YOUR TASK:
Extract every entry word for word.

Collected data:
*** Begin section ***

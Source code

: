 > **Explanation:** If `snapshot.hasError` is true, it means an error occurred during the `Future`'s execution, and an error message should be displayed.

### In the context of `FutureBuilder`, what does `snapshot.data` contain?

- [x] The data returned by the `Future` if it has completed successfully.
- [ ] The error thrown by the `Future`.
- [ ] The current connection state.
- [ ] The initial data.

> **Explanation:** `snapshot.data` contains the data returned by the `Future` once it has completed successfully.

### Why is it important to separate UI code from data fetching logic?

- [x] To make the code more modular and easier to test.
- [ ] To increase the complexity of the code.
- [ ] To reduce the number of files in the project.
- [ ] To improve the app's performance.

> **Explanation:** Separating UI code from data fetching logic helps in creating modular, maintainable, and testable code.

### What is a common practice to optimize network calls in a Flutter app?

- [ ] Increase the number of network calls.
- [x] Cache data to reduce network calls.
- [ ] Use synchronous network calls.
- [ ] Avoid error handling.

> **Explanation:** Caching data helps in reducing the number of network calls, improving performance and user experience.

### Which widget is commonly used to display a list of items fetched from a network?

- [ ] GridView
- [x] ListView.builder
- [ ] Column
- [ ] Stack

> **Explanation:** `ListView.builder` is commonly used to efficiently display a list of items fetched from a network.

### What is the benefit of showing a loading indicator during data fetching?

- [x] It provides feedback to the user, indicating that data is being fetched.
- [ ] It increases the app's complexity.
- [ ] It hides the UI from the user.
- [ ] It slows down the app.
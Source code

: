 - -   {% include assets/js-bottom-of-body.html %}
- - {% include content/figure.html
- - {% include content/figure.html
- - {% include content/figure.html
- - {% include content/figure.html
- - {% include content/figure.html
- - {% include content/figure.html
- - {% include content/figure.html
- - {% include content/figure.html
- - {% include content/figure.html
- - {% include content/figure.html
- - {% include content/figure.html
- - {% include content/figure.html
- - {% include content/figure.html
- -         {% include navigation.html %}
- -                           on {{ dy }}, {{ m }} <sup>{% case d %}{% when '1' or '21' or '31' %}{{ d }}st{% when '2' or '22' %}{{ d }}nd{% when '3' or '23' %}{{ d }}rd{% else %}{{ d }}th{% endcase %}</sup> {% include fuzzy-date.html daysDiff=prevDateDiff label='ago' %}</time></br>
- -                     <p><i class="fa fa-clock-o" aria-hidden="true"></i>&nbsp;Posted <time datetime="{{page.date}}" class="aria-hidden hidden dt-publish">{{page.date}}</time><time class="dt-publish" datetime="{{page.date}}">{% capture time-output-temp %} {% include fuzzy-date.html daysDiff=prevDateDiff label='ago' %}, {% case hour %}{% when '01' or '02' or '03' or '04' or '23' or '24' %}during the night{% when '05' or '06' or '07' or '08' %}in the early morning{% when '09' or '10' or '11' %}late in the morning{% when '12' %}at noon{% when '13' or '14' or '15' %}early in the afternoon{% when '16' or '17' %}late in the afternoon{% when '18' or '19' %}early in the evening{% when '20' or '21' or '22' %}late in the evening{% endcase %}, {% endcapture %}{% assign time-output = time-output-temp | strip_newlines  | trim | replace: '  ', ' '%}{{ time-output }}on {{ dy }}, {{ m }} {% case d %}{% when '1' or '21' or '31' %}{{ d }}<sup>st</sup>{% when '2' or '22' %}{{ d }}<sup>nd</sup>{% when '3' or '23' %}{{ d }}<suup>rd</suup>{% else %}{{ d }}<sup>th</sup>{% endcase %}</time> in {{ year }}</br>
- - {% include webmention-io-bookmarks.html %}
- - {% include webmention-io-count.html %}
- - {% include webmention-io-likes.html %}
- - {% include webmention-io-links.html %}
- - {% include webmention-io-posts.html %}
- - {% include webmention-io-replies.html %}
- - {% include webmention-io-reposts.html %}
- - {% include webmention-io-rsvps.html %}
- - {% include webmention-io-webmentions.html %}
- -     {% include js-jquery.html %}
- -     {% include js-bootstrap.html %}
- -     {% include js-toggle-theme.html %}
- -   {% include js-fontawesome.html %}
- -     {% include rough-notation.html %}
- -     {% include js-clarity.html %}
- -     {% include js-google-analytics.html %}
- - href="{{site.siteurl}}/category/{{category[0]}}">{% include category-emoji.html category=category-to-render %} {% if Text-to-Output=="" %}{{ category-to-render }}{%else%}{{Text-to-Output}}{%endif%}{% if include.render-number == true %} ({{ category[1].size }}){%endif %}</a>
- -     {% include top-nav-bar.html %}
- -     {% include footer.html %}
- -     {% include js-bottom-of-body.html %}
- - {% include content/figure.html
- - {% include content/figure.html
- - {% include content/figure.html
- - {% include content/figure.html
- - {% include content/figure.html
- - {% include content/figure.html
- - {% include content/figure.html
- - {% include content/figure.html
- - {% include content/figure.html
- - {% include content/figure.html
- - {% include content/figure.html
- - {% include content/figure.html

*** End section ***

FINISHED EXERCISE:
Source code

: > **Explanation:** If `snapshot.hasError` is true, it means an error occurred during the `Future`'s execution, and an error message should be displayed.

### In the context of `FutureBuilder`, what does `snapshot.data` contain?

- [x] The data returned by the `Future` if it has completed successfully.
- [ ] The error thrown by the `Future`.
- [ ] The current connection state.
- [ ] The initial data.

> **Explanation:** `snapshot.data` contains the data returned by the `Future` once it has completed successfully.

### Why is it important to separate UI code from data fetching logic?

- [x] To make the code more modular and easier to test.
- [ ] To increase the complexity of the code.
- [ ] To reduce the number of files in the project.
- [ ] To improve the app's performance.

> **Explanation:** Separating UI code from data fetching logic helps in creating modular, maintainable, and testable code.

### What is a common practice to optimize network calls in a Flutter app?

- [ ] Increase the number of network calls.
- [x] Cache data to reduce network calls.
- [ ] Use synchronous network calls.
- [ ] Avoid error handling.

> **Explanation:** Caching data helps in reducing the number of network calls, improving performance and user experience.

### Which widget is commonly used to display a list of items fetched from a network?

- [ ] GridView
- [x] ListView.builder
- [ ] Column
- [ ] Stack

> **Explanation:** `ListView.builder` is commonly used to efficiently display a list of items fetched from a network.

### What is the benefit of showing a loading indicator during data fetching?

- [x] It provides feedback to the user, indicating that data is being fetched.
- [ ] It increases the app's complexity.
- [ ] It hides the UI from the user.
- [ ] It slows down the app.
Source code

: - -   {% include assets/js-bottom-of-body.html %}
- - {% include content/figure.html
- - {% include content/figure.html
- - {% include content/figure.html
- - {% include content/figure.html
- - {% include content/figure.html
- - {% include content/figure.html
- - {% include content/figure.html
- - {% include content/figure.html
- - {% include content/figure.html
- - {% include content/figure.html
- - {% include content/figure.html
- - {% include content/figure.html
- - {% include content/figure.html
- -         {% include navigation.html %}
- -                           on {{ dy }}, {{ m }} <sup>{% case d %}{% when '1' or '21' or '31' %}{{ d }}st{% when '2' or '22' %}{{ d }}nd{% when '3' or '23' %}{{ d }}rd{% else %}{{ d }}th{% endcase %}</sup> {% include fuzzy-date.html daysDiff=prevDateDiff label='ago' %}</time></br>
- -                     <p><i class="fa fa-clock-o" aria-hidden="true"></i>&nbsp;Posted <time datetime="{{page.date}}" class="aria-hidden hidden dt-publish">{{page.date}}</time><time class="dt-publish" datetime="{{page.date}}">{% capture time-output-temp %} {% include fuzzy-date.html daysDiff=prevDateDiff label='ago' %}, {% case hour %}{% when '01' or '02' or '03' or '04' or '23' or '24' %}during the night{% when '05' or '06' or '07' or '08' %}in the early morning{% when '09' or '10' or '11' %}late in the morning{% when '12' %}at noon{% when '13' or '14' or '15' %}early in the afternoon{% when '16' or '17' %}late in the afternoon{% when '18' or '19' %}early in the evening{% when '20' or '21' or '22' %}late in the evening{% endcase %}, {% endcapture %}{% assign time-output = time-output-temp | strip_newlines  | trim | replace: '  ', ' '%}{{ time-output }}on {{ dy }}, {{ m }} {% case d %}{% when '1' or '21' or '31' %}{{ d }}<sup>st</sup>{% when '2' or '22' %}{{ d }}<sup>nd</sup>{% when '3' or '23' %}{{ d }}<suup>rd</suup>{% else %}{{ d }}<sup>th</sup>{% endcase %}</time> in {{ year }}</br>
- - {% include webmention-io-bookmarks.html %}
- - {% include webmention-io-count.html %}
- - {% include webmention-io-likes.html %}
- - {% include webmention-io-links.html %}
- - {% include webmention-io-posts.html %}
- - {% include webmention-io-replies.html %}
- - {% include webmention-io-reposts.html %}
- - {% include webmention-io-rsvps.html %}
- - {% include webmention-io-webmentions.html %}
- -     {% include js-jquery.html %}
- -     {% include js-bootstrap.html %}
- -     {% include js-toggle-theme.html %}
- -   {% include js-fontawesome.html %}
- -     {% include rough-notation.html %}
- -     {% include js-clarity.html %}
- -     {% include js-google-analytics.html %}
- - href="{{site.siteurl}}/category/{{category[0]}}">{% include category-emoji.html category=category-to-render %} {% if Text-to-Output=="" %}{{ category-to-render }}{%else%}{{Text-to-Output}}{%endif%}{% if include.render-number == true %} ({{ category[1].size }}){%endif %}</a>
- -     {% include top-nav-bar.html %}
- -     {% include footer.html %}
- -     {% include js-bottom-of-body.html %}
- - {% include content/figure.html
- - {% include content/figure.html
- - {% include content/figure.html
- - {% include content/figure.html
- - {% include content/figure.html
- - {% include content/figure.html
- - {% include content/figure.html
- - {% include content/figure.html
- - {% include content/figure.html
- - {% include content/figure.html
- - {% include content/figure.html
- - {% include content/figure.html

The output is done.